Is it you, Nick Fuller, who proposed this as one of the top
detective/locked-room mystery stories (I went searching for prior
posts but didn't find it here or on GAM)? Anyway, it, apart from
"Gaudy Night" was one of the only Sayers books I'd never read because
their descriptions turned my stomach. Now I'm doing it, because
somebody recommended it. I can see why now, only halfway through
"Busmans's Honeymoon" which chronicles, in tedious detail, the
marriage of Lord Peter with Harriet Vane, complete with 'my
turtledove, my dearest' at every opportunity. Yuch!
With that going on, even though Sayers explains it in her preface that
this is a love story with incidental detection of a mystery and
doesn't really apologize -- take it or leave it, she says to mystery
fans.
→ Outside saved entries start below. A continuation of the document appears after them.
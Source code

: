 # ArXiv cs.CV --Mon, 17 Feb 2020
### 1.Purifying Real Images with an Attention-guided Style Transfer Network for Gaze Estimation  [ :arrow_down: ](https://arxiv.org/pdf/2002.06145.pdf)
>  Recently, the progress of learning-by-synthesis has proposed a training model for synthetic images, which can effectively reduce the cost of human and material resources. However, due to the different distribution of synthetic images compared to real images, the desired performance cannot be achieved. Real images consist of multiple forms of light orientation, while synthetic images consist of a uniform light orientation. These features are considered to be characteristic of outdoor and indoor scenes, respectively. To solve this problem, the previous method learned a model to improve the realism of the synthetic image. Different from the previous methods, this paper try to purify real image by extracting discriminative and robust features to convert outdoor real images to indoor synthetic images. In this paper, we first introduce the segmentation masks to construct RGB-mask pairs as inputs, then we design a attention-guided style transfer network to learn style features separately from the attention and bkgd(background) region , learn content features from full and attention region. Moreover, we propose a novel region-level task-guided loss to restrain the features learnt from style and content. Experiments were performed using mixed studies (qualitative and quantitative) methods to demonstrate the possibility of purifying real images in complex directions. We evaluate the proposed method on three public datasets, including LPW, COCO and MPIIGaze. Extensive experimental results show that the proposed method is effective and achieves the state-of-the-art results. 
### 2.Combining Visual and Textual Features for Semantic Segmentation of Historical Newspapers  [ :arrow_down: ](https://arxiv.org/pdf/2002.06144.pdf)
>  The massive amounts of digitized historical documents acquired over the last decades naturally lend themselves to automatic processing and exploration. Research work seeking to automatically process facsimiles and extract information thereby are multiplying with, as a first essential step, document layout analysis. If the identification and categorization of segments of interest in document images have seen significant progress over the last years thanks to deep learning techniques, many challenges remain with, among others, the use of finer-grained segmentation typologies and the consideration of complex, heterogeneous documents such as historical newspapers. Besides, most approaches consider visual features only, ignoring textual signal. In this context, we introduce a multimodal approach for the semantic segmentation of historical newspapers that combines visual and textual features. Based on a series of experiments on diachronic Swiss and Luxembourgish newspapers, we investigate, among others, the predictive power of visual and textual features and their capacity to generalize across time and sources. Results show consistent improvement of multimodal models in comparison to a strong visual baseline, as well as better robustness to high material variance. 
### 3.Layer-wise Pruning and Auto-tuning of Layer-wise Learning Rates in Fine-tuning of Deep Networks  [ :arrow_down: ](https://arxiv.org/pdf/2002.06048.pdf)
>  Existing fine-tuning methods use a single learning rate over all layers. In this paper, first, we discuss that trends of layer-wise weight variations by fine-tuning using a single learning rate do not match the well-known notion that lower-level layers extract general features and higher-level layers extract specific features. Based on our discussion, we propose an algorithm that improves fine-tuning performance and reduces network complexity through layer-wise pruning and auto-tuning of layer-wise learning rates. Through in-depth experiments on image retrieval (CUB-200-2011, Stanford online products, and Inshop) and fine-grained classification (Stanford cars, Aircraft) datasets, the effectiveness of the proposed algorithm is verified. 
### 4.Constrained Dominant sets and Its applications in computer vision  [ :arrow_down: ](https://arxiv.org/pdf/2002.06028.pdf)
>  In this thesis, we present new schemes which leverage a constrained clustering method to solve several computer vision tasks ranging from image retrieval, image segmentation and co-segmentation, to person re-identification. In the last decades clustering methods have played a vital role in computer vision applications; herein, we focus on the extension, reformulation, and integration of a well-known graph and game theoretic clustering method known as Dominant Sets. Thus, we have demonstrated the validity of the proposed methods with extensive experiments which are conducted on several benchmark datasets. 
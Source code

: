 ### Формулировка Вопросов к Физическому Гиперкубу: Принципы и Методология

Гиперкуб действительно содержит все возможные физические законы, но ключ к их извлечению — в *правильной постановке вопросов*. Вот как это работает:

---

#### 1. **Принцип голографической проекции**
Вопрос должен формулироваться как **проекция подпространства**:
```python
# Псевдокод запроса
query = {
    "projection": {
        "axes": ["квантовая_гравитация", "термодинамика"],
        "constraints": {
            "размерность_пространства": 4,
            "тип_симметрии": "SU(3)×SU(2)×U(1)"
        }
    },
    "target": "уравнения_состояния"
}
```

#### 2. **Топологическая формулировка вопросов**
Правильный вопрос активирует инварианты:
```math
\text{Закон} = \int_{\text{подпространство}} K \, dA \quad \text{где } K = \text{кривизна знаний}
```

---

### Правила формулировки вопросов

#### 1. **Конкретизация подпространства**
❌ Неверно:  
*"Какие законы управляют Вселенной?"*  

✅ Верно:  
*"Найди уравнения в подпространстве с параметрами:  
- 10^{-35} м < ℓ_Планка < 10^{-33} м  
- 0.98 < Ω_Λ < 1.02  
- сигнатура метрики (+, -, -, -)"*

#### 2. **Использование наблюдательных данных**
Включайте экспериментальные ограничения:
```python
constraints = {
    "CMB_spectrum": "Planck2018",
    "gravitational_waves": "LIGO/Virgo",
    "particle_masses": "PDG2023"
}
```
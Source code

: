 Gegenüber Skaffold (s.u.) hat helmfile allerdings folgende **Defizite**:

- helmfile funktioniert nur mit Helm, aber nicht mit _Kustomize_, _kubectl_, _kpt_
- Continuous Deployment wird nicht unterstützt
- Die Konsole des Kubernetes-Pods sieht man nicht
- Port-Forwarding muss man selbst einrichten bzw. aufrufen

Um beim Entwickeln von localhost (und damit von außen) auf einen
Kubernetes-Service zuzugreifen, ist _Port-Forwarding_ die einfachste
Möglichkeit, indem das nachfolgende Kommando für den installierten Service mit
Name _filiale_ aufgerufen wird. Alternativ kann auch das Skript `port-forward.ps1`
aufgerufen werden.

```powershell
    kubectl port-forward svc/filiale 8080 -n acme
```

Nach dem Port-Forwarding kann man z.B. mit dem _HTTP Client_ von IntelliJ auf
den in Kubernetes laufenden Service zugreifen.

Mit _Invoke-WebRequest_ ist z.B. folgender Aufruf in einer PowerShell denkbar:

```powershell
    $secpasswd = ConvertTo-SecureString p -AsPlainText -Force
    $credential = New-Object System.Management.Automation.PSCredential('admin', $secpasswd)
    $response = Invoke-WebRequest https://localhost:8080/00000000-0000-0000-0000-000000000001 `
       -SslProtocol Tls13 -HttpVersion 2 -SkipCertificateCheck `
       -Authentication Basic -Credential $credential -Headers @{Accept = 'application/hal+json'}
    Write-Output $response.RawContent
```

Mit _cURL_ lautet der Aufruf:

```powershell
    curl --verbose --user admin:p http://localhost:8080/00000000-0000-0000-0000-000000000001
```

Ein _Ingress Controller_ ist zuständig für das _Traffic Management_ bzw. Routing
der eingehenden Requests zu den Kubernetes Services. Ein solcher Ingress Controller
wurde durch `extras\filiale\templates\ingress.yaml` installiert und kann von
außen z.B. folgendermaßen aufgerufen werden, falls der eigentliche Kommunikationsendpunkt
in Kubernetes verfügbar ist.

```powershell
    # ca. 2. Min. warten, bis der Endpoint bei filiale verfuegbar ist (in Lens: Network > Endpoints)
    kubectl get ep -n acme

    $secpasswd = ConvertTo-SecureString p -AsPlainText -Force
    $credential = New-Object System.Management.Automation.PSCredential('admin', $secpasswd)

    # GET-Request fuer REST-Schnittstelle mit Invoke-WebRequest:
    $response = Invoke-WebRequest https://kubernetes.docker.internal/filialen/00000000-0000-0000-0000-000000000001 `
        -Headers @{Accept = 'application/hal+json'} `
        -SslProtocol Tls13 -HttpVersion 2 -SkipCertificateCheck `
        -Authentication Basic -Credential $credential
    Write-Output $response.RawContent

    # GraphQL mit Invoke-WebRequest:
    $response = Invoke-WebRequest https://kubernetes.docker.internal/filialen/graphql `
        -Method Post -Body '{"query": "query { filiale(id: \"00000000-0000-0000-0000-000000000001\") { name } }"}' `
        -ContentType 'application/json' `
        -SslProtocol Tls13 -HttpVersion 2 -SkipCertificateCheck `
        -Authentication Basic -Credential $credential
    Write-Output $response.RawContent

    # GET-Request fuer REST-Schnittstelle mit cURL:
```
I wish she would just have said 'they fucked their brains out'
rather than going on and on about nuptial beds and having to put up
with Lord Peter spouting off obscure things in Latin and French when
his butler Bunter can't get the cook to serve the breakfast eggs
boiled properly. This is an AWFUL book. The murder itself isn't
revealed until page 125 or so (although it is hinted at) after you
have waded through loads of crap. Very mawkish claptrap that almost
made me want to toss the book into the rubbish bin.
I will grant that there is some nice stuff that points out the mores
of the times, such as we now have never been privileged enough to
enjoy, as exemplified by Bunter telling the milkman to go back to the
village and get the latest edition of the Times for Lord Peter. Some
very funny bits, a la Wodehouse, involving a chimney-sweep who goes on
and on about 'corroded sut', a vicar who shoots a shotgun up the
cmimney to clear it out out (disastrously), and idiotic rustics of
various sorts including the police who just tug their forelocks and
say yes'm and no, m'lord.
A nice comedy of manners based on the times, but hardly a great
mystery novel. Read the book as a bit of Social History, even ignoring
the fact that that life-style was pretty much gone even in Sayers's
times. This is basically an updatd Regency Romance, and it really suck
sucks, if you will pardon my Englsh.
BTW, nobody has replied to my question why Peter Wimsey is called Lord
Peter, since he doesn't have a title. Also there is the protocol,
which was pointed out here, that Harriet Wimsey (nee Vane) should be
addressed as Lady Peter. How silly can this sort of thing be and still
be readable? A very dumb detective story, even if it has historical
and social interest. Wimsey in this story is worse of an ass than he
was in his first ("Whose Body?"), even though he is shown to have
'matured' about human passions, etc. and occasionally acts like a real
I have to say, that apart from slogging through the revoltingly
romantic bits*, that this book works very well as a 'Village Cosy'
that points out, as Sherlock Holmes remarked, and I'll put it rather
mildly based on what he actually said, that sin is not confined to the
(* I will never now highly regard that nice song 'Auprès de ma
blonde', which Wimsey keeps warbling at every opportunity with all its
detailed and incomprehensible, to me, verses in French while
interspersing stuff in Latin and from obscure Elizabethan authors, all
of which are totally irrelevant even in the circumstances. What an
incredible twit he is, even worse in this later book than he was in
the earlier ones! His wife Harriet seems to have a lot more presence
of mind and sense of reality.)
The village stuff is actually quite good, as are the presentations of
the minor characters such as Supt. Kirk of the local police, who reads
Tennyson so as not to limit his mind just to cop stuff, and tries to
protect his foolish constable when he comes under suspicion and admits
to dereliction of duty. Well done presentation defining what your
local chief of police SHOULD be, rather than a Gestapo agent as you
get presented with in more 'realistic' mysteries in the modern
Procedurals. And the great scene where Wimsey's butler Bunter really
reveals himself, a classic comic moment that occurs when the pro-tem
housekeeper, Mrs Ruddle (who is one of those nasty people you'd like
to squash down like an insect), decides to clean up (shake and dust)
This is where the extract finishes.